_REQUIRED ACTION_: Using the listing below, please print exactly the lines from the one with "- Review Panel" through the one with "avoids the dead". Leave out every picture.

_DATA PROVIDED_:
☆ ☆ ☆ ☆ ☆ ☆ ☆

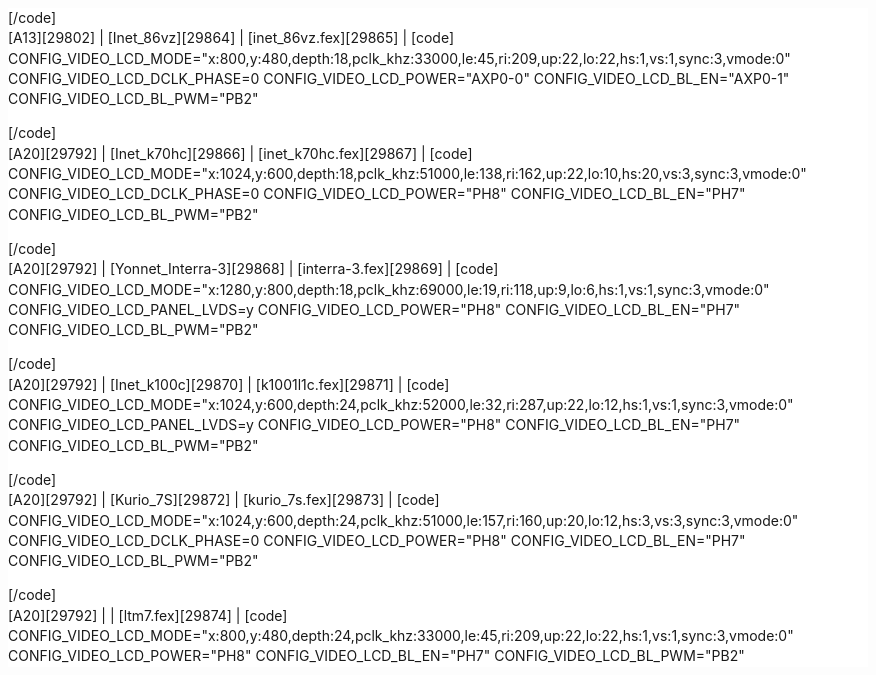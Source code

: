 [/code]  
[A13][29802] | [Inet_86vz][29864] | [inet_86vz.fex][29865] | 
[code]
    CONFIG_VIDEO_LCD_MODE="x:800,y:480,depth:18,pclk_khz:33000,le:45,ri:209,up:22,lo:22,hs:1,vs:1,sync:3,vmode:0"
    CONFIG_VIDEO_LCD_DCLK_PHASE=0
    CONFIG_VIDEO_LCD_POWER="AXP0-0"
    CONFIG_VIDEO_LCD_BL_EN="AXP0-1"
    CONFIG_VIDEO_LCD_BL_PWM="PB2"
    
[/code]  
[A20][29792] | [Inet_k70hc][29866] | [inet_k70hc.fex][29867] | 
[code]
    CONFIG_VIDEO_LCD_MODE="x:1024,y:600,depth:18,pclk_khz:51000,le:138,ri:162,up:22,lo:10,hs:20,vs:3,sync:3,vmode:0"
    CONFIG_VIDEO_LCD_DCLK_PHASE=0
    CONFIG_VIDEO_LCD_POWER="PH8"
    CONFIG_VIDEO_LCD_BL_EN="PH7"
    CONFIG_VIDEO_LCD_BL_PWM="PB2"
    
[/code]  
[A20][29792] | [Yonnet_Interra-3][29868] | [interra-3.fex][29869] | 
[code]
    CONFIG_VIDEO_LCD_MODE="x:1280,y:800,depth:18,pclk_khz:69000,le:19,ri:118,up:9,lo:6,hs:1,vs:1,sync:3,vmode:0"
    CONFIG_VIDEO_LCD_PANEL_LVDS=y
    CONFIG_VIDEO_LCD_POWER="PH8"
    CONFIG_VIDEO_LCD_BL_EN="PH7"
    CONFIG_VIDEO_LCD_BL_PWM="PB2"
    
[/code]  
[A20][29792] | [Inet_k100c][29870] | [k1001l1c.fex][29871] | 
[code]
    CONFIG_VIDEO_LCD_MODE="x:1024,y:600,depth:24,pclk_khz:52000,le:32,ri:287,up:22,lo:12,hs:1,vs:1,sync:3,vmode:0"
    CONFIG_VIDEO_LCD_PANEL_LVDS=y
    CONFIG_VIDEO_LCD_POWER="PH8"
    CONFIG_VIDEO_LCD_BL_EN="PH7"
    CONFIG_VIDEO_LCD_BL_PWM="PB2"
    
[/code]  
[A20][29792] | [Kurio_7S][29872] | [kurio_7s.fex][29873] | 
[code]
    CONFIG_VIDEO_LCD_MODE="x:1024,y:600,depth:24,pclk_khz:51000,le:157,ri:160,up:20,lo:12,hs:3,vs:3,sync:3,vmode:0"
    CONFIG_VIDEO_LCD_DCLK_PHASE=0
    CONFIG_VIDEO_LCD_POWER="PH8"
    CONFIG_VIDEO_LCD_BL_EN="PH7"
    CONFIG_VIDEO_LCD_BL_PWM="PB2"
    
[/code]  
[A20][29792] |  | [ltm7.fex][29874] | 
[code]
    CONFIG_VIDEO_LCD_MODE="x:800,y:480,depth:24,pclk_khz:33000,le:45,ri:209,up:22,lo:22,hs:1,vs:1,sync:3,vmode:0"
    CONFIG_VIDEO_LCD_POWER="PH8"
    CONFIG_VIDEO_LCD_BL_EN="PH7"
    CONFIG_VIDEO_LCD_BL_PWM="PB2"
    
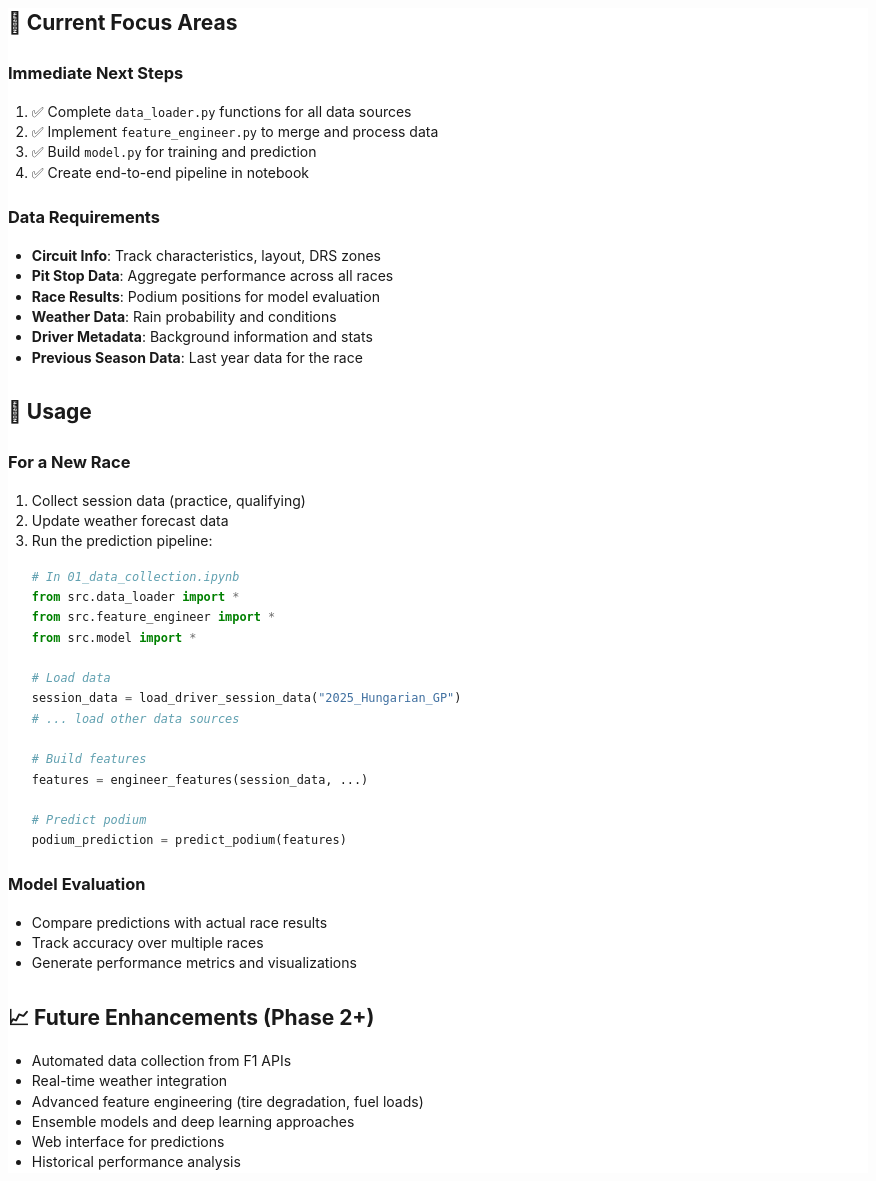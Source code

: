 ## 🎯 **Current Focus Areas**

### **Immediate Next Steps**
1. ✅ Complete `data_loader.py` functions for all data sources
2. ✅ Implement `feature_engineer.py` to merge and process data
3. ✅ Build `model.py` for training and prediction
4. ✅ Create end-to-end pipeline in notebook

### **Data Requirements**
- **Circuit Info**: Track characteristics, layout, DRS zones
- **Pit Stop Data**: Aggregate performance across all races
- **Race Results**: Podium positions for model evaluation
- **Weather Data**: Rain probability and conditions
- **Driver Metadata**: Background information and stats
- **Previous Season Data**: Last year data for the race

## 🚀 **Usage**

### **For a New Race**
1. Collect session data (practice, qualifying)
2. Update weather forecast data
3. Run the prediction pipeline:
   ```python
   # In 01_data_collection.ipynb
   from src.data_loader import *
   from src.feature_engineer import *
   from src.model import *
   
   # Load data
   session_data = load_driver_session_data("2025_Hungarian_GP")
   # ... load other data sources
   
   # Build features
   features = engineer_features(session_data, ...)
   
   # Predict podium
   podium_prediction = predict_podium(features)
   ```

### **Model Evaluation**
- Compare predictions with actual race results
- Track accuracy over multiple races
- Generate performance metrics and visualizations

## 📈 **Future Enhancements (Phase 2+)**
- Automated data collection from F1 APIs
- Real-time weather integration
- Advanced feature engineering (tire degradation, fuel loads)
- Ensemble models and deep learning approaches
- Web interface for predictions
- Historical performance analysis
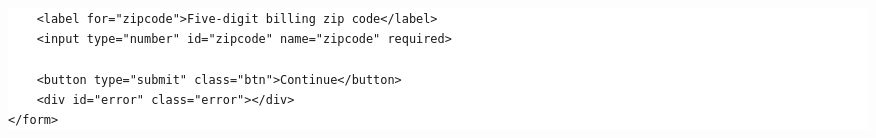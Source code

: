         <label for="zipcode">Five-digit billing zip code</label>
        <input type="number" id="zipcode" name="zipcode" required>

        <button type="submit" class="btn">Continue</button>
        <div id="error" class="error"></div>
    </form>
</div>

<div id="reimbursementContainer" class="container" style="display: none;">
    <div class="info-block">
        <div class="profile-info">
            <p><strong>NAME:</strong> KIM AMANDA</p>
            <p><strong>AGE:</strong> 25</p>
            <p><strong>LOCATION:</strong> FLORIDA</p>
            <p><strong>GENDER:</strong> FEMALE</p>
        </div>
        <div class="date-time">
            <p><strong>Date & Time:</strong></p>
            <p id="currentDateTime"></p>
        </div>
    </div>

    <h2>Reimbursement Details</h2>
    <div class="info-block">
        <h3>Offer: Keep and Switch</h3>
        <p><strong>Payment Type:</strong> Prepaid Virtual Card</p>
        <p class="status">Pending Validation</p>
    </div>
    
    <h3>Pick up where you left off</h3>
    <div class="info-block">
        <p><strong>Reimbursement Type:</strong> EIP</p>
        <p><strong>Reimbursement:</strong> $688.82</p>
    </div>
    
    <div class="amount">
        REIMBURSEMENT AMOUNT: $38.82
    </div>
</div>

<script>
    document.getElementById("loginForm").addEventListener("submit", function(event) {
        event.preventDefault();
        
        var phone = document.getElementById("phone").value;
        var lastname = document.getElementById("lastname").value;
        var zipcode = document.getElementById("zipcode").value;
        
        // Validation
        if (phone === "6094608109" && lastname.toLowerCase() === "amanda" && zipcode === "32072") {
            // Hide login form and show reimbursement details
            document.getElementById("loginContainer").style.display = "none";
            document.getElementById("reimbursementContainer").style.display = "block";
            
            // Set current date and time
            document.getElementById('currentDateTime').textContent = formatDate(new Date());
        } else {
            document.getElementById("error").textContent = "Invalid user";
        }
    });
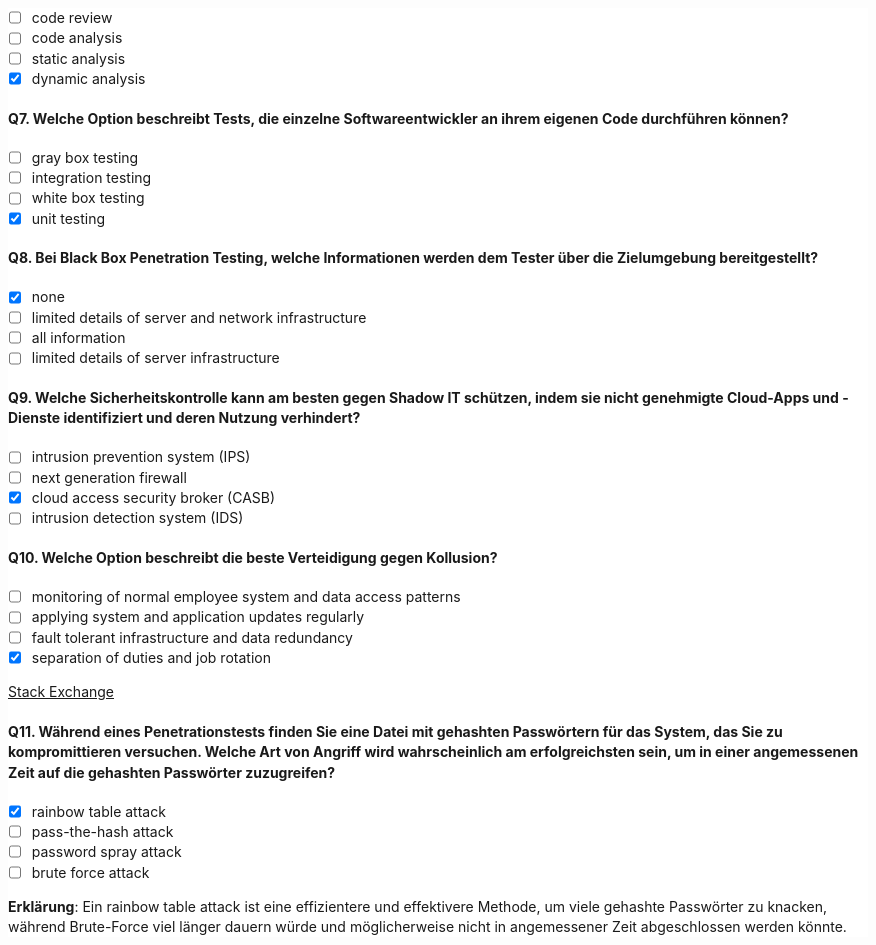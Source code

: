 - [ ] code review
- [ ] code analysis
- [ ] static analysis
- [x] dynamic analysis

#### Q7. Welche Option beschreibt Tests, die einzelne Softwareentwickler an ihrem eigenen Code durchführen können?

- [ ] gray box testing
- [ ] integration testing
- [ ] white box testing
- [x] unit testing

#### Q8. Bei Black Box Penetration Testing, welche Informationen werden dem Tester über die Zielumgebung bereitgestellt?

- [x] none
- [ ] limited details of server and network infrastructure
- [ ] all information
- [ ] limited details of server infrastructure

#### Q9. Welche Sicherheitskontrolle kann am besten gegen Shadow IT schützen, indem sie nicht genehmigte Cloud-Apps und -Dienste identifiziert und deren Nutzung verhindert?

- [ ] intrusion prevention system (IPS)
- [ ] next generation firewall
- [x] cloud access security broker (CASB)
- [ ] intrusion detection system (IDS)

#### Q10. Welche Option beschreibt die beste Verteidigung gegen Kollusion?

- [ ] monitoring of normal employee system and data access patterns
- [ ] applying system and application updates regularly
- [ ] fault tolerant infrastructure and data redundancy
- [x] separation of duties and job rotation

[Stack Exchange](https://security.stackexchange.com/a/114835/249930)

#### Q11. Während eines Penetrationstests finden Sie eine Datei mit gehashten Passwörtern für das System, das Sie zu kompromittieren versuchen. Welche Art von Angriff wird wahrscheinlich am erfolgreichsten sein, um in einer angemessenen Zeit auf die gehashten Passwörter zuzugreifen?

- [x] rainbow table attack
- [ ] pass-the-hash attack
- [ ] password spray attack
- [ ] brute force attack

**Erklärung**: Ein rainbow table attack ist eine effizientere und effektivere Methode, um viele gehashte Passwörter zu knacken, während Brute-Force viel länger dauern würde und möglicherweise nicht in angemessener Zeit abgeschlossen werden könnte.
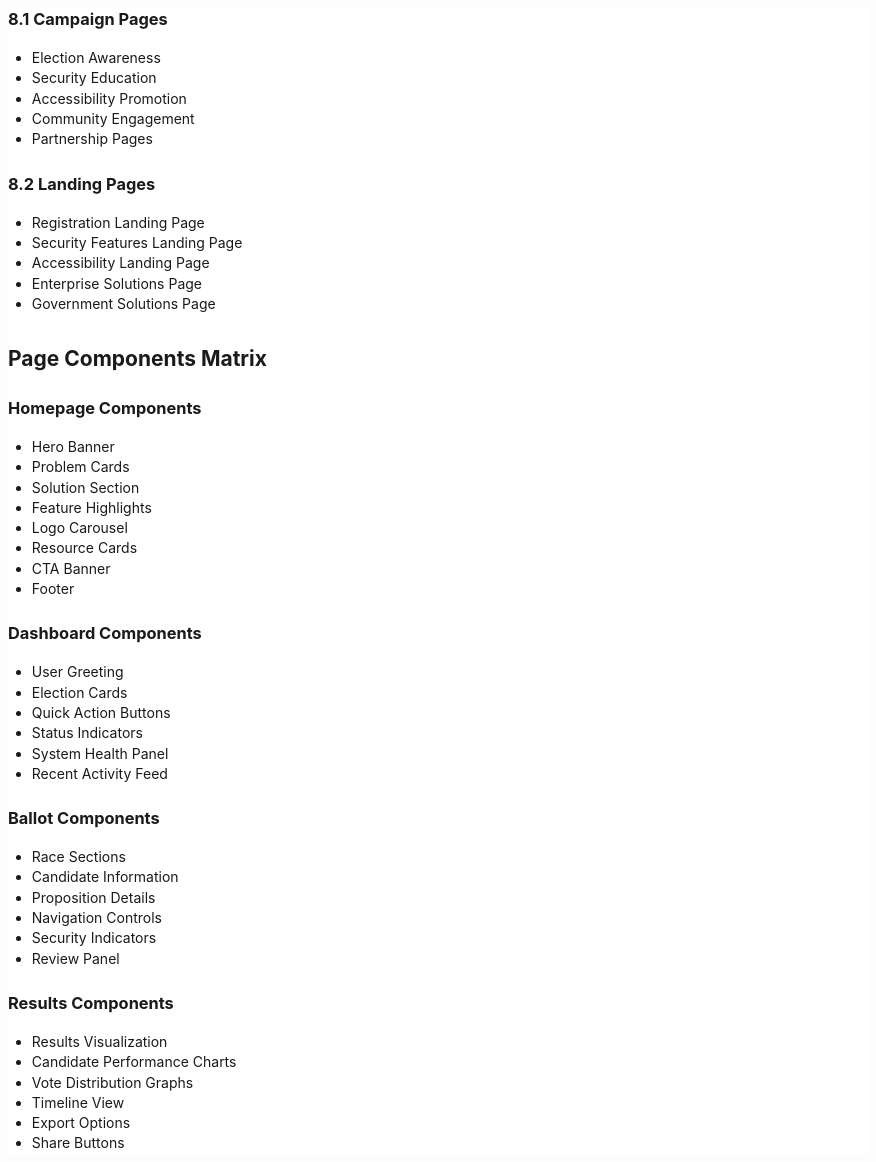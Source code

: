 ### 8.1 Campaign Pages
- Election Awareness
- Security Education
- Accessibility Promotion
- Community Engagement
- Partnership Pages

### 8.2 Landing Pages
- Registration Landing Page
- Security Features Landing Page
- Accessibility Landing Page
- Enterprise Solutions Page
- Government Solutions Page

## Page Components Matrix

### Homepage Components
- Hero Banner
- Problem Cards
- Solution Section
- Feature Highlights
- Logo Carousel
- Resource Cards
- CTA Banner
- Footer

### Dashboard Components
- User Greeting
- Election Cards
- Quick Action Buttons
- Status Indicators
- System Health Panel
- Recent Activity Feed

### Ballot Components
- Race Sections
- Candidate Information
- Proposition Details
- Navigation Controls
- Security Indicators
- Review Panel

### Results Components
- Results Visualization
- Candidate Performance Charts
- Vote Distribution Graphs
- Timeline View
- Export Options
- Share Buttons

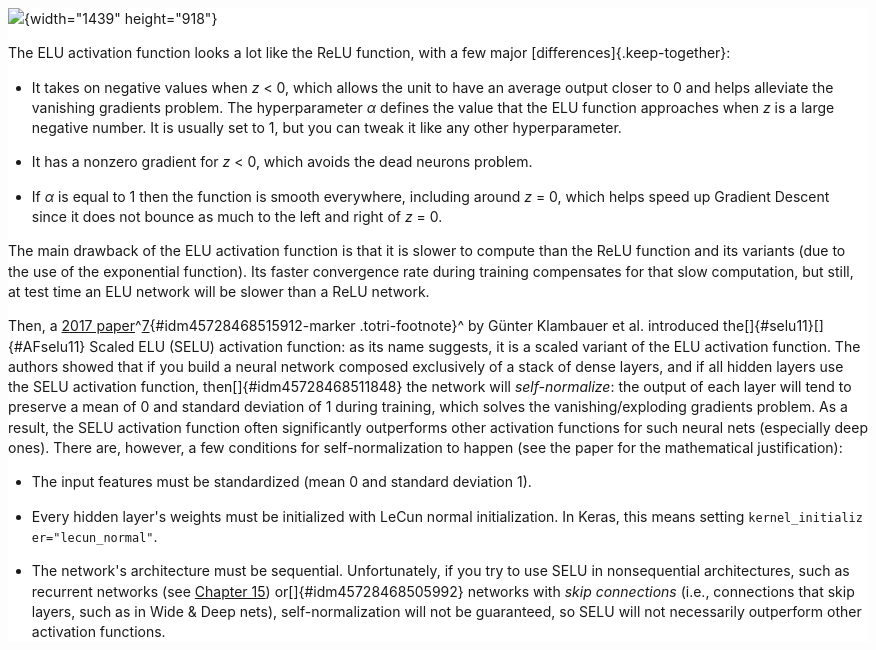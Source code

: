 
![](./11_files/mls2_1103.png){width="1439" height="918"}

The ELU activation function looks a lot like the ReLU function, with a
few major [differences]{.keep-together}:

-   It takes on negative values when *z* \< 0, which allows the unit to
    have an average output closer to 0 and helps alleviate the vanishing
    gradients problem. The hyperparameter *α* defines the value that the
    ELU function approaches when *z* is a large negative number. It is
    usually set to 1, but you can tweak it like any other
    hyperparameter.

-   It has a nonzero gradient for *z* \< 0, which avoids the dead
    neurons problem.

-   If *α* is equal to 1 then the function is smooth everywhere,
    including around *z* = 0, which helps speed up Gradient Descent
    since it does not bounce as much to the left and right of *z* = 0.

The main drawback of the ELU activation function is that it is slower to
compute than the ReLU function and its variants (due to the use of the
exponential function). Its faster convergence rate during training
compensates for that slow computation, but still, at test time an ELU
network will be slower than a ReLU network.

Then, a [2017
paper](https://homl.info/selu)^[7](https://learning.oreilly.com/library/view/hands-on-machine-learning/9781492032632/ch11.html#idm45728468515912){#idm45728468515912-marker
.totri-footnote}^ by Günter Klambauer et al. introduced
the[]{#selu11}[]{#AFselu11} Scaled ELU (SELU) activation function: as
its name suggests, it is a scaled variant of the ELU activation
function. The authors showed that if you build a neural network composed
exclusively of a stack of dense layers, and if all hidden layers use the
SELU activation function, then[]{#idm45728468511848} the network will
*self-normalize*: the output of each layer will tend to preserve a mean
of 0 and standard deviation of 1 during training, which solves the
vanishing/exploding gradients problem. As a result, the SELU activation
function often significantly outperforms other activation functions for
such neural nets (especially deep ones). There are, however, a few
conditions for self-normalization to happen (see the paper for the
mathematical justification):

-   The input features must be standardized (mean 0 and standard
    deviation 1).

-   Every hidden layer's weights must be initialized with LeCun normal
    initialization. In Keras, this means setting
    `kernel_initializer="lecun_normal"`.

-   The network's architecture must be sequential. Unfortunately, if you
    try to use SELU in nonsequential architectures, such as recurrent
    networks (see
    [Chapter 15](https://learning.oreilly.com/library/view/hands-on-machine-learning/9781492032632/ch15.html#rnn_chapter))
    or[]{#idm45728468505992} networks with *skip connections* (i.e.,
    connections that skip layers, such as in Wide & Deep nets),
    self-normalization will not be guaranteed, so SELU will not
    necessarily outperform other activation functions.
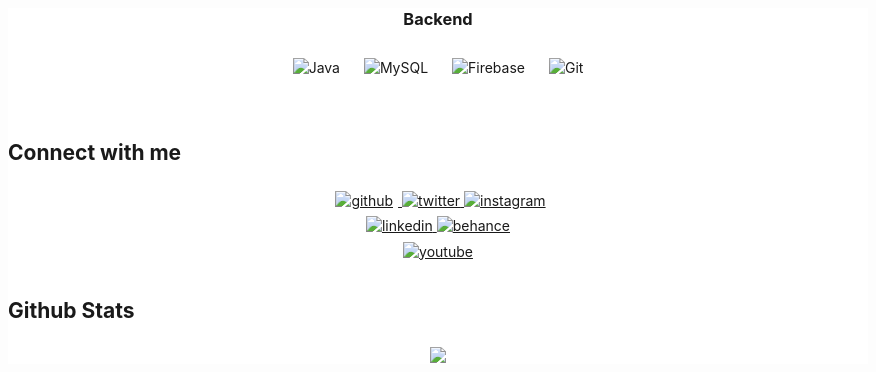 
</div>

</td><td valign="top" width="33%">



<h3 align="center">Backend</h3>
<div align="center">  
<img style="margin: 10px" src="https://profilinator.rishav.dev/skills-assets/java-original-wordmark.svg" alt="Java" height="50" />  
<img style="margin: 10px" src="https://profilinator.rishav.dev/skills-assets/mysql-original-wordmark.svg" alt="MySQL" height="50" />  
<img style="margin: 10px" src="https://profilinator.rishav.dev/skills-assets/firebase.png" alt="Firebase" height="50" />  
<img style="margin: 10px" src="https://profilinator.rishav.dev/skills-assets/git-scm-icon.svg" alt="Git" height="50" />  
</div>

</td></tr></table>  

<br/>  


## Connect with me  
<div align="center">
<a href="https://github.com/Jeyther" target="_blank">
<img src=https://img.shields.io/badge/github-%2324292e.svg?&style=for-the-badge&logo=github&logoColor=white alt=github style="margin: 5px;" />
</a>
<a href="https://twitter.com/JeytherJYS" target="_blank">
<img src=https://img.shields.io/badge/twitter-%2300acee.svg?&style=for-the-badge&logo=twitter&logoColor=white alt=twitter style="margin-bottom: 5px;" />
</a>
<a href="https://instagram.com/jeyther_yriza" target="_blank">
<img src=https://img.shields.io/badge/instagram-%23000000.svg?&style=for-the-badge&logo=instagram&logoColor=white alt=instagram style="margin-bottom: 5px;" />
</a>
</br>
<a href="https://linkedin.com/in/jeyther-yriza-soto-7a9009230" target="_blank">
<img src=https://img.shields.io/badge/linkedin-%231E77B5.svg?&style=for-the-badge&logo=linkedin&logoColor=white alt=linkedin style="margin-bottom: 5px;" />
</a>
<a href="https://www.behance.net/https://www.behance.net/jeytheryriza" target="_blank">
<img src=https://img.shields.io/badge/behance-%23191919.svg?&style=for-the-badge&logo=behance&logoColor=white alt=behance style="margin-bottom: 5px;" />
</a>
</br>
<a href="https://www.youtube.com/user/https://www.youtube.com/c/JeytherTech" target="_blank">
<img src=https://img.shields.io/badge/youtube-%23EE4831.svg?&style=for-the-badge&logo=youtube&logoColor=white alt=youtube style="margin-bottom: 5px;" />
</a>

  
</div>  


## Github Stats  
<p align="center"><img src="https://github-readme-stats.vercel.app/api?username=jeyther&show_icons=true&count_private=true&hide_border=true&theme=codeSTACKr" align="center" /></p>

☆ ☆ ☆ ☆ ☆ ☆ ☆

_YOUR RESPONSE_:
- Review Panel

### Results Components
- Results Visualization
- Candidate Performance Charts
- Vote Distribution Graphs
- Timeline View
- Export Options
- Share Buttons

Source code

: 
![](./11_files/mls2_1103.png){width="1439" height="918"}

The ELU activation function looks a lot like the ReLU function, with a
few major [differences]{.keep-together}:

-   It takes on negative values when *z* \< 0, which allows the unit to
    have an average output closer to 0 and helps alleviate the vanishing
    gradients problem. The hyperparameter *α* defines the value that the
    ELU function approaches when *z* is a large negative number. It is
    usually set to 1, but you can tweak it like any other
    hyperparameter.

-   It has a nonzero gradient for *z* \< 0, which avoids the dead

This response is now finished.